Why Agriculture?
Our ancestors lived from hunting and gathering. Suddenly, humans around the world abandoned this way of life. Why?
Agriculture changed everything. Within a few thousand years, most of our ancestors moved from wandering in the wilderness to farming in villages. Today, over a third of the Earth’s landmass has been claimed by farmers.1
Traditionally, this “Neolithic Revolution” was celebrated for opening the gates of civilisation. Recently, it has been compared to the original sin. But whatever our take on agriculture, we should be puzzled by one thing: why did our ancestors start to farm in the first place?
I. The Puzzle
Originally, I used to think of farming as a kind of technological breakthrough —not unlike the Industrial Revolution of more recent times. In this model, planting the seed was like harnessing the steam. We might never know why these methods were invented. But once invented, they spread far and wide. They did so because they benefitted their users, whether Neolithic agriculturalists or early British capitalists. But this theory has two flaws.

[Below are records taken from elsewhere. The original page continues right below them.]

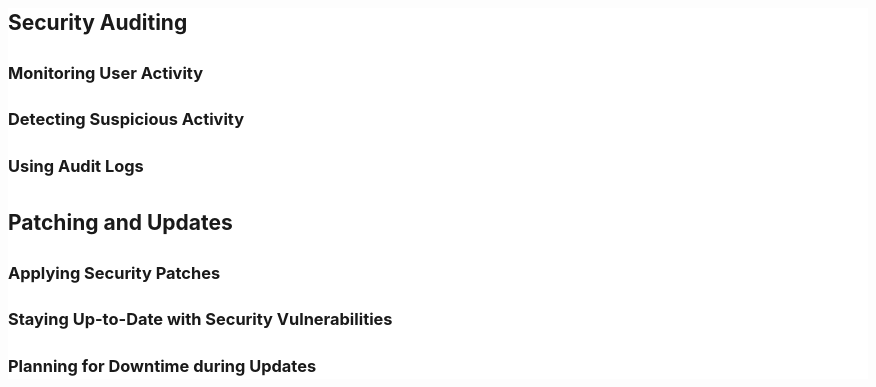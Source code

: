 ## Security Auditing
### Monitoring User Activity
### Detecting Suspicious Activity
### Using Audit Logs

## Patching and Updates
### Applying Security Patches
### Staying Up-to-Date with Security Vulnerabilities
### Planning for Downtime during Updates
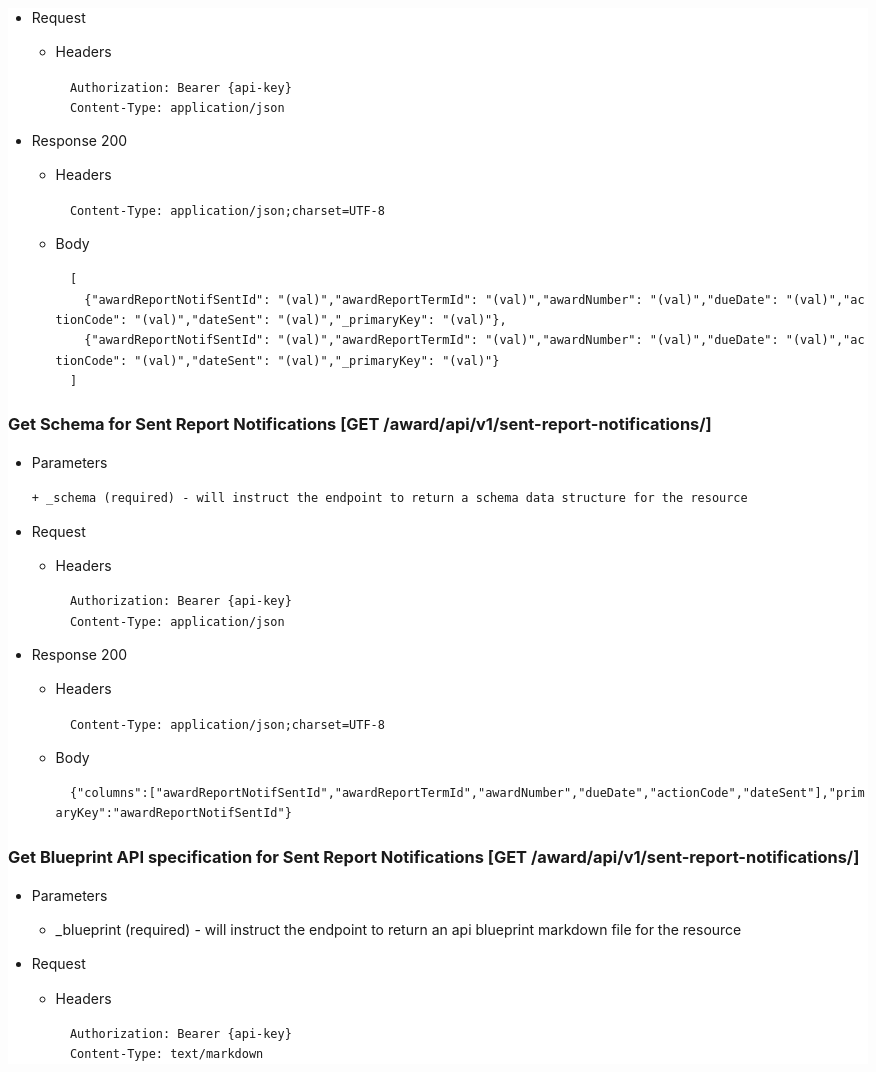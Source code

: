             
+ Request

    + Headers

            Authorization: Bearer {api-key}
            Content-Type: application/json 

+ Response 200
    + Headers

            Content-Type: application/json;charset=UTF-8

    + Body
    
            [
              {"awardReportNotifSentId": "(val)","awardReportTermId": "(val)","awardNumber": "(val)","dueDate": "(val)","actionCode": "(val)","dateSent": "(val)","_primaryKey": "(val)"},
              {"awardReportNotifSentId": "(val)","awardReportTermId": "(val)","awardNumber": "(val)","dueDate": "(val)","actionCode": "(val)","dateSent": "(val)","_primaryKey": "(val)"}
            ]
			
### Get Schema for Sent Report Notifications [GET /award/api/v1/sent-report-notifications/]
	                                          
+ Parameters

      + _schema (required) - will instruct the endpoint to return a schema data structure for the resource
      
+ Request

    + Headers

            Authorization: Bearer {api-key}
            Content-Type: application/json

+ Response 200
    + Headers

            Content-Type: application/json;charset=UTF-8

    + Body
    
            {"columns":["awardReportNotifSentId","awardReportTermId","awardNumber","dueDate","actionCode","dateSent"],"primaryKey":"awardReportNotifSentId"}
		
### Get Blueprint API specification for Sent Report Notifications [GET /award/api/v1/sent-report-notifications/]
	 
+ Parameters

     + _blueprint (required) - will instruct the endpoint to return an api blueprint markdown file for the resource
                 
+ Request

    + Headers

            Authorization: Bearer {api-key}
            Content-Type: text/markdown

First, there was no one “Neolithic Revolution”. There were many.
Tellingly, the term “Neolithic Revolution” was coined by the Marxist archaeologist, V. Gordon Childe. He was understandably impressed by the idea of a single world-changing revolution. But Childe was very focused on the Middle East. Today we know that humans transitioned to farming several times around the world. And they did so within a remarkably short time span (archaeologically speaking). This raises a puzzle: Why would this novel idea emerge now, and only now, in several places with no contact with each other?
Figure 1: Agriculture was developed independently in at least seven locations around the world. The above picture is from Matranga (2022), citing original data from a 2009 article by Purugganan & Fuller. The true number of locations is probably higher than this. For example, it is becoming increasingly clear that agriculture was independently developed in Papua New Guinea.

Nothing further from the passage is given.